I know some people who believe some pretty ridiculous things.  I know people who buy into astrology and tarot cards.  I know people who insist the Earth is only 6,000 years old.  I’m friends with someone who believes the Moon Landing was a hoax, and recently I had a conversation with a 9/11 truther. That conversation got uncomfortable real fast.

The thing is, whenever these people find out I’m a huge science enthusiast, they always end up throwing science back in my face. It’s a basic principle of science, isn’t it?  You have to keep an open mind, don’t you?  Scientific theories have been disproven before, and scientists should be prepared to admit when they’re wrong.

Whenever I get the “keep an open mind” lecture, I respond with a quote that’s often attributed to Carl Sagan: “It pays to keep an open mind, but not so open your brains fall out.”

Because in science, the consensus opinion does change.  Old theories do make way for new ones (though it’s rare for a well established theory to be overturned in its entirety). It does pay to keep an open mind, but that doesn’t mean switching off your critical thinking skills.  And when a hypothesis doesn’t stand up to questioning and scrutiny, when it doesn’t agree with experimental or observational evidence, it’s probably not because my mind isn’t open enough; it’s probably because your hypothesis is wrong.

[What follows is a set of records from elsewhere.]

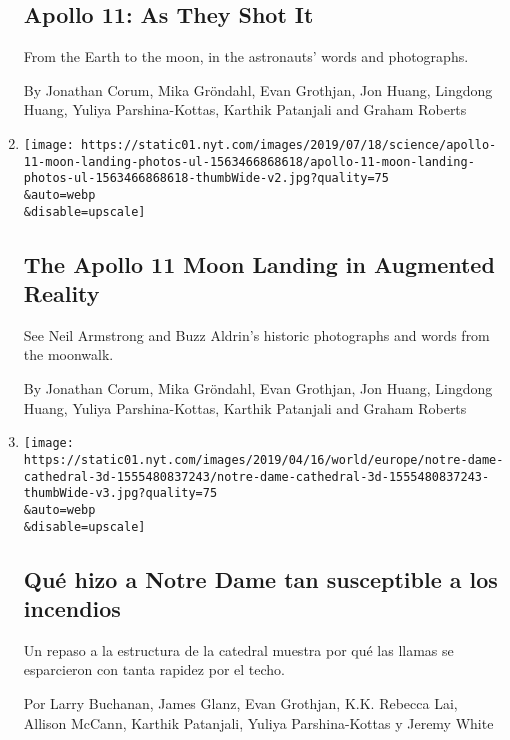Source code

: \begin{enumerate}
  \hypertarget{apollo-11-as-they-shot-it}{%
  \subsection{Apollo 11: As They Shot
  It}\label{apollo-11-as-they-shot-it}}

  From the Earth to the moon, in the astronauts' words and photographs.

  By Jonathan Corum, Mika Gröndahl, Evan Grothjan, Jon Huang, Lingdong
  Huang, Yuliya Parshina-Kottas, Karthik Patanjali and Graham Roberts
\item
  \href{/interactive/2019/07/18/science/apollo-11-moon-landing-photos-ul.html}{}

  \texttt{[image: https://static01.nyt.com/images/2019/07/18/science/apollo-11-moon-landing-photos-ul-1563466868618/apollo-11-moon-landing-photos-ul-1563466868618-thumbWide-v2.jpg?quality=75\\\&auto=webp\\\&disable=upscale]}

  \hypertarget{the-apollo-11-moon-landing-in-augmented-reality}{%
  \subsection{The Apollo 11 Moon Landing in Augmented
  Reality}\label{the-apollo-11-moon-landing-in-augmented-reality}}

  See Neil Armstrong and Buzz Aldrin's historic photographs and words
  from the moonwalk.

  By Jonathan Corum, Mika Gröndahl, Evan Grothjan, Jon Huang, Lingdong
  Huang, Yuliya Parshina-Kottas, Karthik Patanjali and Graham Roberts
\item
  \href{/es/interactive/2019/04/17/universal/catedral-atico.html}{}

  \texttt{[image: https://static01.nyt.com/images/2019/04/16/world/europe/notre-dame-cathedral-3d-1555480837243/notre-dame-cathedral-3d-1555480837243-thumbWide-v3.jpg?quality=75\\\&auto=webp\\\&disable=upscale]}

  \hypertarget{quuxe9-hizo-a-notre-dame-tan-susceptible-a-los-incendios}{%
  \subsection{Qué hizo a Notre Dame tan susceptible a los
  incendios}\label{quuxe9-hizo-a-notre-dame-tan-susceptible-a-los-incendios}}

  Un repaso a la estructura de la catedral muestra por qué las llamas se
  esparcieron con tanta rapidez por el techo.

  Por Larry Buchanan, James Glanz, Evan Grothjan, K.K. Rebecca Lai,
  Allison McCann, Karthik Patanjali, Yuliya Parshina-Kottas y Jeremy
  White
\end{enumerate}

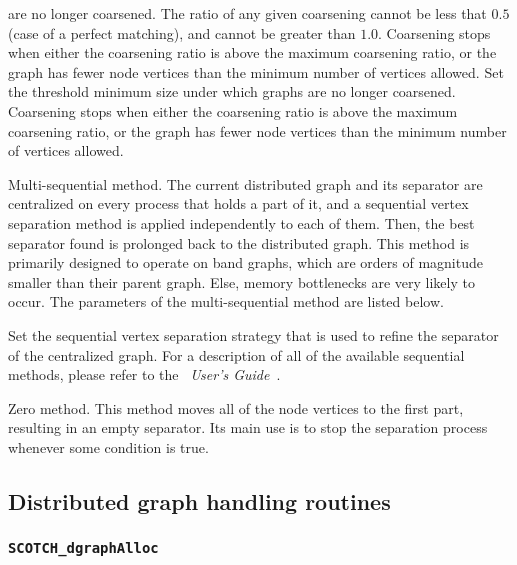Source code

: \begin{itemize}
\begin{itemize}
\begin{itemize}
are no longer coarsened. The ratio of any given coarsening cannot be
less that $0.5$ (case of a perfect matching), and cannot be greater
than $1.0$. Coarsening stops when either the coarsening ratio is
above the maximum coarsening ratio, or the graph
has fewer node vertices than the minimum number of vertices allowed.
\iteme[{\tt vert=}{\it nbr}]
Set the threshold minimum size under which graphs
are no longer coarsened. Coarsening stops when either the coarsening
ratio is above the maximum coarsening ratio, or the graph
has fewer node vertices than the minimum number of vertices allowed.
\end{itemize}
\iteme[{\tt q}]
Multi-sequential method. The current distributed graph and its
separator are centralized on every process that holds a part of it, and
a sequential vertex separation method is applied independently to each
of them. Then, the best separator found is prolonged back to the
distributed graph. This method is primarily designed to operate on
band graphs, which are orders of magnitude smaller than their parent
graph. Else, memory bottlenecks are very likely to occur.
The parameters of the multi-sequential method are listed below.
\begin{itemize}
\iteme[{\tt strat=}{\it strat}]
Set the sequential vertex separation strategy that is used to refine
the separator of the centralized graph. For a description of all of
the available sequential methods, please refer to the
{\it\scotch\ User's Guide}~\scotchcitesuser.
\end{itemize}
\iteme[{\tt z}]
Zero method. This method moves all of the node vertices to the first
part, resulting in an empty separator. Its main use is to stop the
separation process whenever some condition is true.
\end{itemize}
\end{itemize}

\subsection{Distributed graph handling routines}
\label{sec-lib-dgraph}

\subsubsection{{\tt SCOTCH\_dgraphAlloc}}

Just my two cents for today.

11 responses »

  1. K.J. says:

    I think that scientific logic can be applied to so many things. As soon as anyone hears that I write, they espound their words upon me while try not to let my brains leak out.

    Liked by 1 person

  2. Kate Rauner says:

    I read somewhere that superstitions form when an event is random or out of a person’s control, but also very important to them. They seek a pattern or a cause/effect to provide some control, and find one no matter what!

    Liked by 1 person

    • J.S. Pailly says:

      I’ve heard things about that as well. It makes sense. We wouldn’t have made it far as a species if we didn’t find patterns in nature and recognize cause and effect relationships. But we also tend to find patterns that aren’t really there, so a healthy dose of skepticism is important too.

      Liked by 1 person

      • Kate Rauner says:

        That may be why it’s so hard to follow a proper scientific method – the first rule is not to fool yourself and you are the easiest person to fool! Science is not intuitive for us humans. We seek the tiger in the pattern of shadows in the grass. Even if you can be rigorous in one field, you fall back to intuition in others. It’s too hardto keep a grip all the time

        Liked by 1 person

  3. Ry Yelcho says:

    There is a cult of ignorance in the United States, and there always has been. The strain of anti-intellectualism has been a constant thread winding its way through our political and cultural life, nurtured by the false notion that democracy means that “my ignorance is just as good as your knowledge.” -Isaac Asimov, scientist and writer (2 Jan 1920-1992)

    Liked by 1 person

    • J.S. Pailly says:

      The U.S. once had a political party called the Know-Nothing Party. People aren’t always that overt about it, but yeah… anti-intellectualism is a big part of American culture. I don’t expect that to change, though I do think it needs to be resisted as much as possible.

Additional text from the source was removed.